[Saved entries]
====

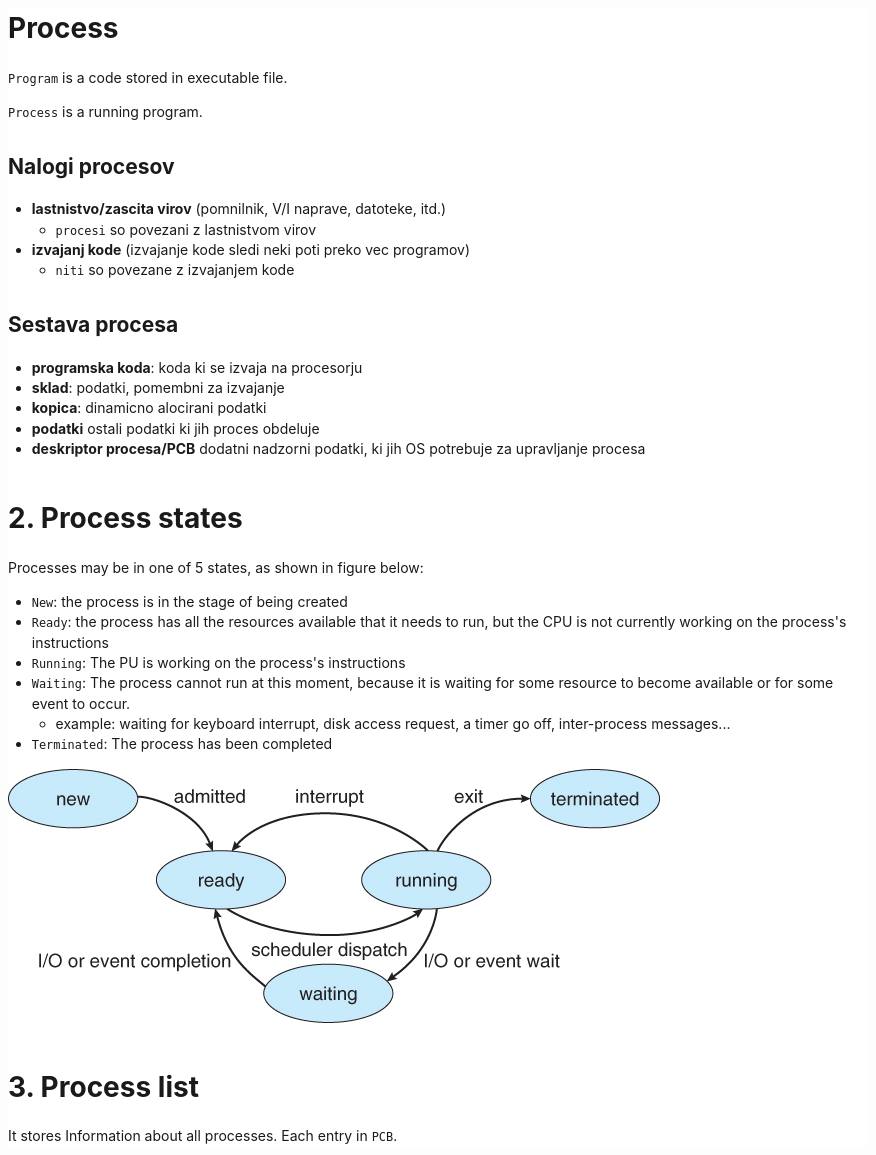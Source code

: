 # Process
`Program` is a code stored in executable file.

`Process` is a running program.

## Nalogi procesov
- **lastnistvo/zascita virov** (pomnilnik, V/I naprave, datoteke, itd.)
    - `procesi` so povezani z lastnistvom virov
- **izvajanj kode** (izvajanje kode sledi neki poti preko vec programov)
    - `niti` so povezane z izvajanjem kode

## Sestava procesa
- **programska koda**: koda ki se izvaja na procesorju
- **sklad**: podatki, pomembni za izvajanje
- **kopica**: dinamicno alocirani podatki
- **podatki** ostali podatki ki jih proces obdeluje
- **deskriptor procesa/PCB** dodatni nadzorni podatki, ki jih OS potrebuje za upravljanje procesa


# 2. Process states
Processes may be in one of 5 states, as shown in figure below:
- `New`: the process is in the stage of being created
- `Ready`: the process has all the resources available that it needs to run, but the CPU is not currently working on the process's instructions
- `Running`: The PU is working on the process's instructions
- `Waiting`: The process cannot run at this moment, because it is waiting for some resource to become available or for some event to occur.
    - example: waiting for keyboard interrupt, disk access request, a timer go off, inter-process messages...
- `Terminated`: The process has been completed

![trda-povezava](./images/process_states.jpeg)


# 3. Process list
It stores Information about all processes.
Each entry in `PCB`.
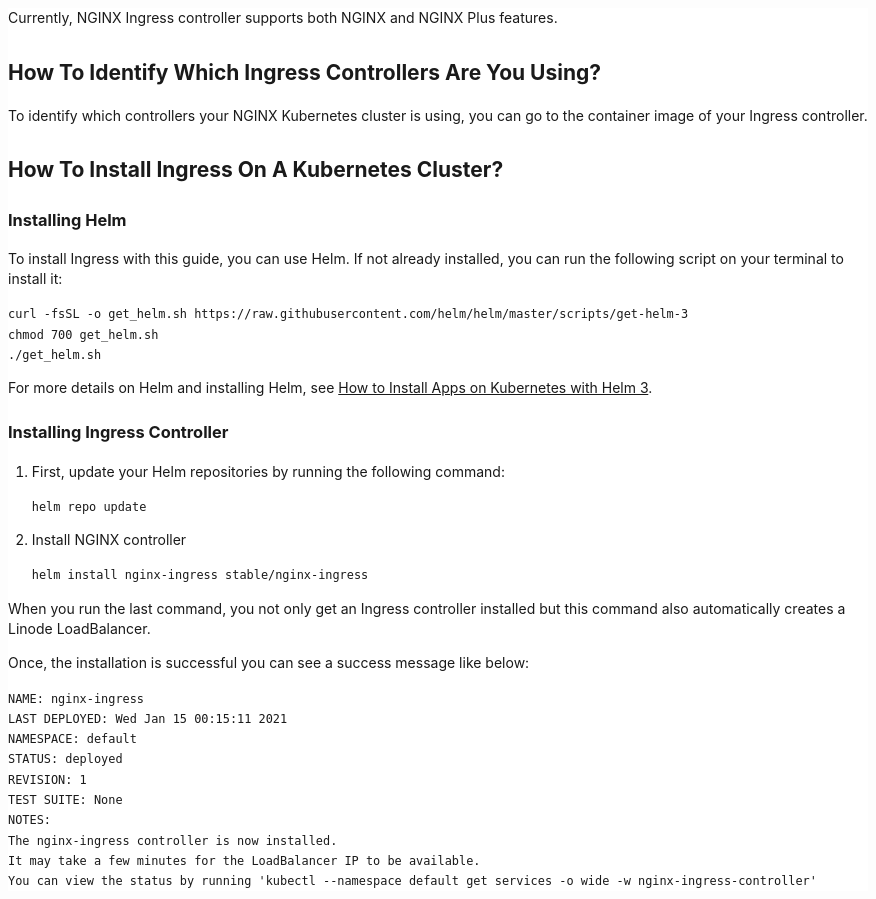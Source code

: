 Currently, NGINX Ingress controller supports both NGINX and NGINX Plus features.

## How To Identify Which Ingress Controllers Are You Using?

To identify which controllers your NGINX Kubernetes cluster is using, you can go to the container image of your Ingress controller.

## How To Install Ingress On A Kubernetes Cluster?

### Installing Helm

To install Ingress with this guide, you can use Helm. If not already installed, you can run the following script on your terminal to install it:

```command
curl -fsSL -o get_helm.sh https://raw.githubusercontent.com/helm/helm/master/scripts/get-helm-3
chmod 700 get_helm.sh
./get_helm.sh
```

For more details on Helm and installing Helm, see [How to Install Apps on Kubernetes with Helm 3](/docs/guides/how-to-install-apps-on-kubernetes-with-helm-3/).

### Installing Ingress Controller

1.  First, update your Helm repositories by running the following command:

    ```command
    helm repo update
    ```

1.  Install NGINX controller

    ```command
    helm install nginx-ingress stable/nginx-ingress
    ```

When you run the last command, you not only get an Ingress controller installed but this command also automatically creates a Linode LoadBalancer.

Once, the installation is successful you can see a success message like below:

```output
NAME: nginx-ingress
LAST DEPLOYED: Wed Jan 15 00:15:11 2021
NAMESPACE: default
STATUS: deployed
REVISION: 1
TEST SUITE: None
NOTES:
The nginx-ingress controller is now installed.
It may take a few minutes for the LoadBalancer IP to be available.
You can view the status by running 'kubectl --namespace default get services -o wide -w nginx-ingress-controller'
```
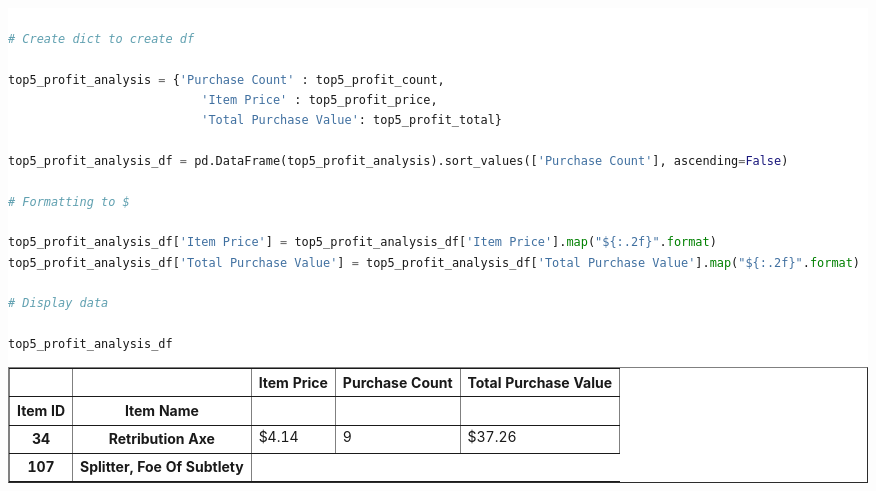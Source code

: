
```python

# Create dict to create df

top5_profit_analysis = {'Purchase Count' : top5_profit_count,
                           'Item Price' : top5_profit_price,
                           'Total Purchase Value': top5_profit_total}

top5_profit_analysis_df = pd.DataFrame(top5_profit_analysis).sort_values(['Purchase Count'], ascending=False)

# Formatting to $

top5_profit_analysis_df['Item Price'] = top5_profit_analysis_df['Item Price'].map("${:.2f}".format)
top5_profit_analysis_df['Total Purchase Value'] = top5_profit_analysis_df['Total Purchase Value'].map("${:.2f}".format)

# Display data

top5_profit_analysis_df
```




<div>
<style>
    .dataframe thead tr:only-child th {
        text-align: right;
    }

    .dataframe thead th {
        text-align: left;
    }

    .dataframe tbody tr th {
        vertical-align: top;
    }
</style>
<table border="1" class="dataframe">
  <thead>
    <tr style="text-align: right;">
      <th></th>
      <th></th>
      <th>Item Price</th>
      <th>Purchase Count</th>
      <th>Total Purchase Value</th>
    </tr>
    <tr>
      <th>Item ID</th>
      <th>Item Name</th>
      <th></th>
      <th></th>
      <th></th>
    </tr>
  </thead>
  <tbody>
    <tr>
      <th>34</th>
      <th>Retribution Axe</th>
      <td>$4.14</td>
      <td>9</td>
      <td>$37.26</td>
    </tr>
    <tr>
      <th>107</th>
      <th>Splitter, Foe Of Subtlety</th>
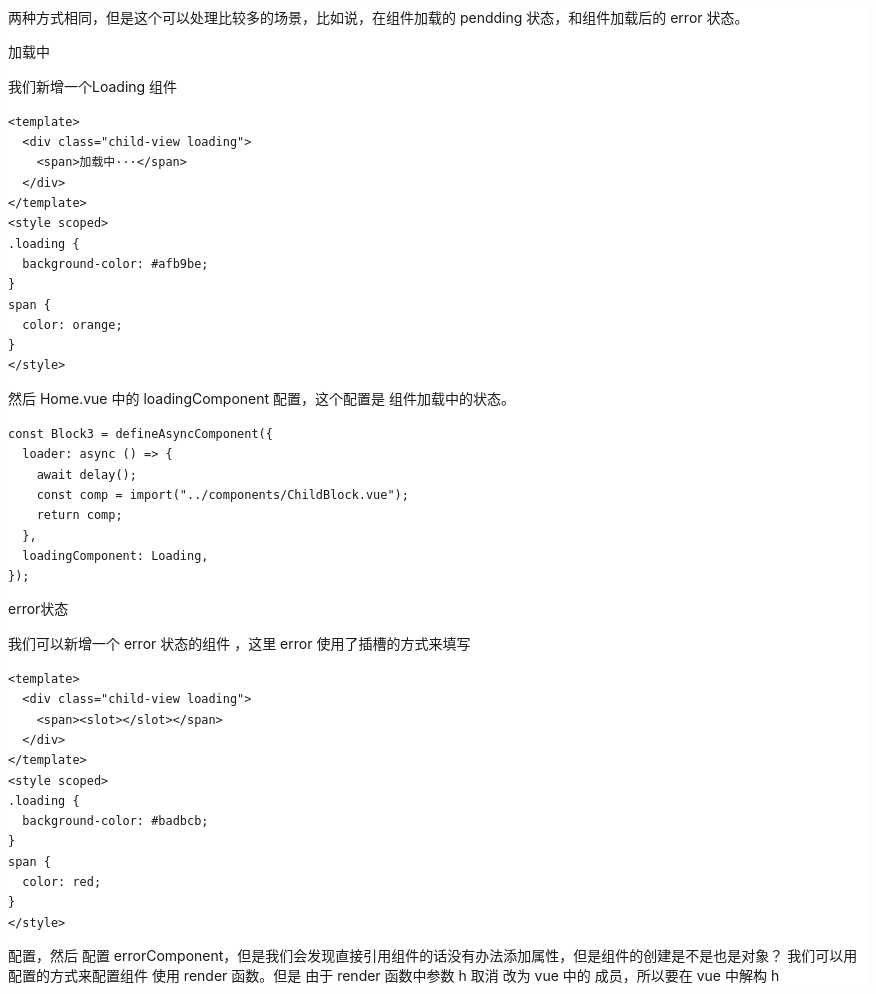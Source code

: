  两种方式相同，但是这个可以处理比较多的场景，比如说，在组件加载的 pendding 状态，和组件加载后的 error 状态。

  加载中

  我们新增一个Loading 组件

  ```
  <template>
    <div class="child-view loading">
      <span>加载中···</span>
    </div>
  </template>
  <style scoped>
  .loading {
    background-color: #afb9be;
  }
  span {
    color: orange;
  }
  </style>
  ```

  然后 Home.vue 中的 loadingComponent 配置，这个配置是 组件加载中的状态。

  ```
  const Block3 = defineAsyncComponent({
    loader: async () => {
      await delay();
      const comp = import("../components/ChildBlock.vue");
      return comp;
    },
    loadingComponent: Loading,
  });
  ```

  error状态

  我们可以新增一个 error 状态的组件  ，这里 error 使用了插槽的方式来填写

  ```
  <template>
    <div class="child-view loading">
      <span><slot></slot></span>
    </div>
  </template>
  <style scoped>
  .loading {
    background-color: #badbcb;
  }
  span {
    color: red;
  }
  </style>
  ```

  配置，然后 配置 errorComponent，但是我们会发现直接引用组件的话没有办法添加属性，但是组件的创建是不是也是对象？ 我们可以用配置的方式来配置组件 使用 render 函数。但是 由于 render 函数中参数 h 取消 改为 vue 中的 成员，所以要在 vue 中解构 h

====

◆ Work order ◆
Write out all the entries again, word for word, and print no images.

◆ Answer to this task ◆
Source code

: # Process
`Program` is a code stored in executable file.

`Process` is a running program.

## Nalogi procesov
- **lastnistvo/zascita virov** (pomnilnik, V/I naprave, datoteke, itd.)
    - `procesi` so povezani z lastnistvom virov
- **izvajanj kode** (izvajanje kode sledi neki poti preko vec programov)
    - `niti` so povezane z izvajanjem kode

## Sestava procesa
- **programska koda**: koda ki se izvaja na procesorju
- **sklad**: podatki, pomembni za izvajanje
- **kopica**: dinamicno alocirani podatki
- **podatki** ostali podatki ki jih proces obdeluje
- **deskriptor procesa/PCB** dodatni nadzorni podatki, ki jih OS potrebuje za upravljanje procesa


# 2. Process states
Processes may be in one of 5 states, as shown in figure below:
- `New`: the process is in the stage of being created
- `Ready`: the process has all the resources available that it needs to run, but the CPU is not currently working on the process's instructions
- `Running`: The PU is working on the process's instructions
- `Waiting`: The process cannot run at this moment, because it is waiting for some resource to become available or for some event to occur.
    - example: waiting for keyboard interrupt, disk access request, a timer go off, inter-process messages...
- `Terminated`: The process has been completed

![trda-povezava](./images/process_states.jpeg)


# 3. Process list
It stores Information about all processes.
Each entry in `PCB`.
Source code

: Currently, NGINX Ingress controller supports both NGINX and NGINX Plus features.

## How To Identify Which Ingress Controllers Are You Using?

To identify which controllers your NGINX Kubernetes cluster is using, you can go to the container image of your Ingress controller.

## How To Install Ingress On A Kubernetes Cluster?

### Installing Helm

To install Ingress with this guide, you can use Helm. If not already installed, you can run the following script on your terminal to install it:

```command
curl -fsSL -o get_helm.sh https://raw.githubusercontent.com/helm/helm/master/scripts/get-helm-3
chmod 700 get_helm.sh
./get_helm.sh
```

For more details on Helm and installing Helm, see [How to Install Apps on Kubernetes with Helm 3](/docs/guides/how-to-install-apps-on-kubernetes-with-helm-3/).

### Installing Ingress Controller

1.  First, update your Helm repositories by running the following command:

    ```command
    helm repo update
    ```

1.  Install NGINX controller

    ```command
    helm install nginx-ingress stable/nginx-ingress
    ```

When you run the last command, you not only get an Ingress controller installed but this command also automatically creates a Linode LoadBalancer.

Once, the installation is successful you can see a success message like below:

```output
NAME: nginx-ingress
LAST DEPLOYED: Wed Jan 15 00:15:11 2021
NAMESPACE: default
STATUS: deployed
REVISION: 1
TEST SUITE: None
NOTES:
The nginx-ingress controller is now installed.
It may take a few minutes for the LoadBalancer IP to be available.
You can view the status by running 'kubectl --namespace default get services -o wide -w nginx-ingress-controller'
```
Source code

:
```python

# Create dict to create df

top5_profit_analysis = {'Purchase Count' : top5_profit_count,
                           'Item Price' : top5_profit_price,
                           'Total Purchase Value': top5_profit_total}

top5_profit_analysis_df = pd.DataFrame(top5_profit_analysis).sort_values(['Purchase Count'], ascending=False)

# Formatting to $

top5_profit_analysis_df['Item Price'] = top5_profit_analysis_df['Item Price'].map("${:.2f}".format)
top5_profit_analysis_df['Total Purchase Value'] = top5_profit_analysis_df['Total Purchase Value'].map("${:.2f}".format)

# Display data

top5_profit_analysis_df
```




<div>
<style>
    .dataframe thead tr:only-child th {
        text-align: right;
    }

    .dataframe thead th {
        text-align: left;
    }

    .dataframe tbody tr th {
        vertical-align: top;
    }
</style>
<table border="1" class="dataframe">
  <thead>
    <tr style="text-align: right;">
      <th></th>
      <th></th>
      <th>Item Price</th>
      <th>Purchase Count</th>
      <th>Total Purchase Value</th>
    </tr>
    <tr>
      <th>Item ID</th>
      <th>Item Name</th>
      <th></th>
      <th></th>
      <th></th>
    </tr>
  </thead>
  <tbody>
    <tr>
      <th>34</th>
      <th>Retribution Axe</th>
      <td>$4.14</td>
      <td>9</td>
      <td>$37.26</td>
    </tr>
    <tr>
      <th>107</th>
      <th>Splitter, Foe Of Subtlety</th>
Source code

:  两种方式相同，但是这个可以处理比较多的场景，比如说，在组件加载的 pendding 状态，和组件加载后的 error 状态。

  加载中

  我们新增一个Loading 组件

  ```
  <template>
    <div class="child-view loading">
      <span>加载中···</span>
    </div>
  </template>
  <style scoped>
  .loading {
    background-color: #afb9be;
  }
  span {
    color: orange;
  }
  </style>
  ```

  然后 Home.vue 中的 loadingComponent 配置，这个配置是 组件加载中的状态。

  ```
  const Block3 = defineAsyncComponent({
    loader: async () => {
      await delay();
      const comp = import("../components/ChildBlock.vue");
      return comp;
    },
    loadingComponent: Loading,
  });
  ```

  error状态

  我们可以新增一个 error 状态的组件  ，这里 error 使用了插槽的方式来填写

  ```
  <template>
    <div class="child-view loading">
      <span><slot></slot></span>
    </div>
  </template>
  <style scoped>
  .loading {
    background-color: #badbcb;
  }
  span {
    color: red;
  }
  </style>
  ```

  配置，然后 配置 errorComponent，但是我们会发现直接引用组件的话没有办法添加属性，但是组件的创建是不是也是对象？ 我们可以用配置的方式来配置组件 使用 render 函数。但是 由于 render 函数中参数 h 取消 改为 vue 中的 成员，所以要在 vue 中解构 h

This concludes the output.